Цыс бесцельно брел по дому, раздраженно размышляя как ему поступить. Но вместо выработки какого-то разумного плана, он постоянно сбивался на сердитые мысли о юной Тойре. "Проклятая молодежь," ворчливо думал он, "ни в чем на них нельзя положиться. Её родители уже остывают, а она шляется где-то". Но он взял себя в руки, конечно Тойра здесь ни при чем, его бесит что не всё идет по его плану. Однако он всегда должен быть готов к подобному. Он говорил себе это тысячу раз, и вообще: "Человек предполагает, а бог располагает". Никогда не следует забывать об этом. Он усмехнулся: и чем он собственно недоволен, уж кому как ни ему, верному пророку равнодушной Гипы, должно быть прекрасно известно что всем правит случайность.
Он вернулся в комнату возле кухни, достал из-под кровати свои вещи и напялил на себя парик, бороду и тяжелый обширный балахон. Снова став миттером, он взял посох и вышел из дома. Повернув налево и зайдя за угол, он направился к лесу. Забравшись в какие-то заросли, точно напротив окна с приставленной лестницей, он кое-как устроился, так чтобы видеть двор и дом. Здесь он будет ждать девицу. Если она вернется одна, он перехватит её прежде чем она заберется к себе. Если не одна, то тихо перелезет через палисад и исчезнет в лесу, навсегда позабыв о "Лиловом облаке".
В кустах он провел несколько долгих томительных часов. Он замерз, одежда отсырела, время от времени он осторожно принимался разминать тело, проклиная ветреную девицу, которая не торопилась возвращаться домой. Один раз во время такой разминки из-за угла появился лохматый Буля. Он сонно поглядел на заросли где шелестел листвой странный гость, предпочитавший проводить ночь не в теплом доме, а в колючих влажных кустах, задрал ногу на ближайшую чурку и вернулся обратно в конуру.

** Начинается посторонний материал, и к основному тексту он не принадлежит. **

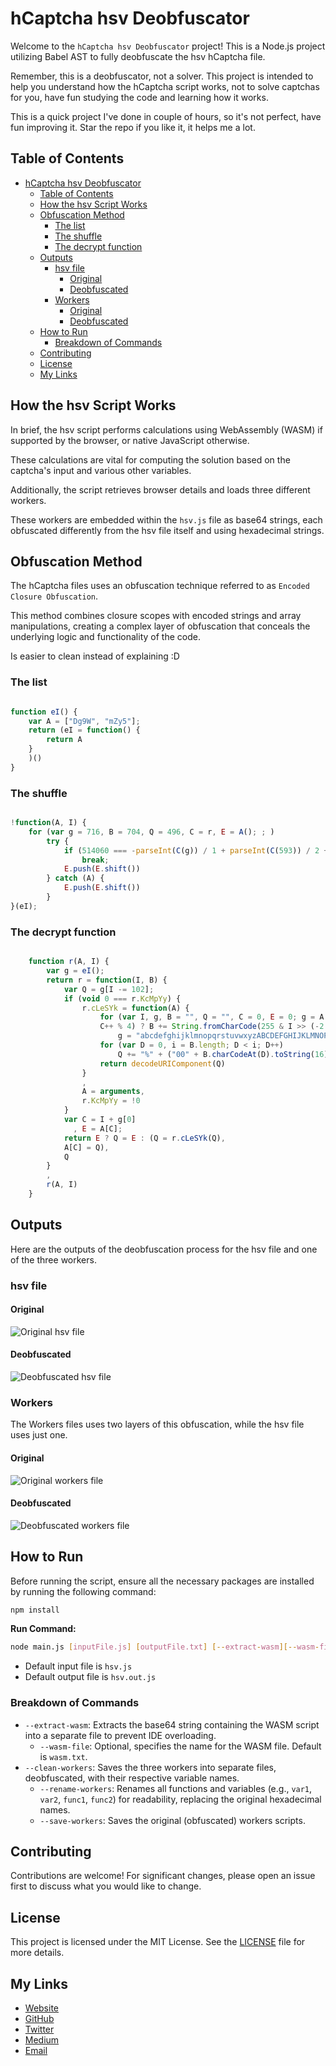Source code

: # hCaptcha hsv Deobfuscator

Welcome to the `hCaptcha hsv Deobfuscator` project! This is a Node.js project utilizing Babel AST to fully deobfuscate the hsv hCaptcha file. 

Remember, this is a deobfuscator, not a solver. This project is intended to help you understand how the hCaptcha script works, not to solve captchas for you, have fun studying the code and learning how it works.

This is a quick project I've done in couple of hours, so it's not perfect, have fun improving it.
Star the repo if you like it, it helps me a lot.


## Table of Contents
- [hCaptcha hsv Deobfuscator](#hcaptcha-hsv-deobfuscator)
  - [Table of Contents](#table-of-contents)
  - [How the hsv Script Works](#how-the-hsv-script-works)
  - [Obfuscation Method](#obfuscation-method)
    - [The list](#the-list)
    - [The shuffle](#the-shuffle)
    - [The decrypt function](#the-decrypt-function)
  - [Outputs](#outputs)
    - [hsv file](#hsv-file)
      - [Original](#original)
      - [Deobfuscated](#deobfuscated)
    - [Workers](#workers)
      - [Original](#original-1)
      - [Deobfuscated](#deobfuscated-1)
  - [How to Run](#how-to-run)
    - [Breakdown of Commands](#breakdown-of-commands)
  - [Contributing](#contributing)
  - [License](#license)
  - [My Links](#my-links)

## How the hsv Script Works
In brief, the hsv script performs calculations using WebAssembly (WASM) if supported by the browser, or native JavaScript otherwise. 

These calculations are vital for computing the solution based on the captcha's input and various other variables. 

Additionally, the script retrieves browser details and loads three different workers. 

These workers are embedded within the `hsv.js` file as base64 strings, each obfuscated differently from the hsv file itself and using hexadecimal strings.

## Obfuscation Method
The hCaptcha files uses an obfuscation technique referred to as `Encoded Closure Obfuscation`. 

This method combines closure scopes with encoded strings and array manipulations, creating a complex layer of obfuscation that conceals the underlying logic and functionality of the code. 

Is easier to clean instead of explaining :D

### The list
```js

function eI() {
    var A = ["Dg9W", "mZy5"];
    return (eI = function() {
        return A
    }
    )()
}
```

### The shuffle
```js

!function(A, I) {
    for (var g = 716, B = 704, Q = 496, C = r, E = A(); ; )
        try {
            if (514060 === -parseInt(C(g)) / 1 + parseInt(C(593)) / 2 + -parseInt(C(628)) / 3 + -parseInt(C(B)) / 4 + parseInt(C(607)) / 5 + parseInt(C(426)) / 6 * (parseInt(C(614)) / 7) + parseInt(C(Q)) / 8)
                break;
            E.push(E.shift())
        } catch (A) {
            E.push(E.shift())
        }
}(eI);
```

### The decrypt function
```js

    function r(A, I) {
        var g = eI();
        return r = function(I, B) {
            var Q = g[I -= 102];
            if (void 0 === r.KcMpYy) {
                r.cLeSYk = function(A) {
                    for (var I, g, B = "", Q = "", C = 0, E = 0; g = A.charAt(E++); ~g && (I = C % 4 ? 64 * I + g : g,
                    C++ % 4) ? B += String.fromCharCode(255 & I >> (-2 * C & 6)) : 0)
                        g = "abcdefghijklmnopqrstuvwxyzABCDEFGHIJKLMNOPQRSTUVWXYZ0123456789+/=".indexOf(g);
                    for (var D = 0, i = B.length; D < i; D++)
                        Q += "%" + ("00" + B.charCodeAt(D).toString(16)).slice(-2);
                    return decodeURIComponent(Q)
                }
                ,
                A = arguments,
                r.KcMpYy = !0
            }
            var C = I + g[0]
              , E = A[C];
            return E ? Q = E : (Q = r.cLeSYk(Q),
            A[C] = Q),
            Q
        }
        ,
        r(A, I)
    }
```

## Outputs
Here are the outputs of the deobfuscation process for the hsv file and one of the three workers.

### hsv file
#### Original
![Original hsv file](./img/hsv-original.png)
#### Deobfuscated
![Deobfuscated hsv file](./img/hsv-output.png)

### Workers
The Workers files uses two layers of this obfuscation, while the hsv file uses just one.
#### Original
![Original workers file](./img/workers-original.png)
#### Deobfuscated
![Deobfuscated workers file](./img/workers-output.png)



## How to Run
Before running the script, ensure all the necessary packages are installed by running the following command:
```bash
npm install
```

**Run Command:**
```bash
node main.js [inputFile.js] [outputFile.txt] [--extract-wasm][--wasm-file=mywasmfile.wasm] [--clean-workers] [--rename-workers] [--save-workers]
```
- Default input file is `hsv.js`
- Default output file is `hsv.out.js`

### Breakdown of Commands
- `--extract-wasm`: Extracts the base64 string containing the WASM script into a separate file to prevent IDE overloading.
  - `--wasm-file`: Optional, specifies the name for the WASM file. Default is `wasm.txt`.
- `--clean-workers`: Saves the three workers into separate files, deobfuscated, with their respective variable names.
  - `--rename-workers`: Renames all functions and variables (e.g., `var1`, `var2`, `func1`, `func2`) for readability, replacing the original hexadecimal names.
  - `--save-workers`: Saves the original (obfuscated) workers scripts.

## Contributing
Contributions are welcome! For significant changes, please open an issue first to discuss what you would like to change.

## License
This project is licensed under the MIT License. See the [LICENSE](LICENSE) file for more details.

## My Links
- [Website](https://glizzykingdreko.github.io)
- [GitHub](https://github.com/glizzykingdreko)
- [Twitter](https://mobile.twitter.com/glizzykingdreko)
- [Medium](https://medium.com/@glizzykingdreko)
- [Email](mailto:glizzykingdreko@protonmail.com)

Наконец рассвело. Но Цыс продолжал сидеть в засаде, уверенный что девушка может появиться в любую минуту. Конечно же она постарается вернуться до того как проснутся родители, полагал он. Но солнце поднялось уже над скалами, залило радостными лучами крышу симпатичного зеленого дома с тремя мертвецами, а Тойра так и не появилась. Цыс весь издергался. Он снова начал думать что может быть она все же что-то увидела и в страхе бежала в город, чтобы призвать судебных гвардейцев. А лестница у окна всегда стоит. В таком случае нужно срочно убираться отсюда.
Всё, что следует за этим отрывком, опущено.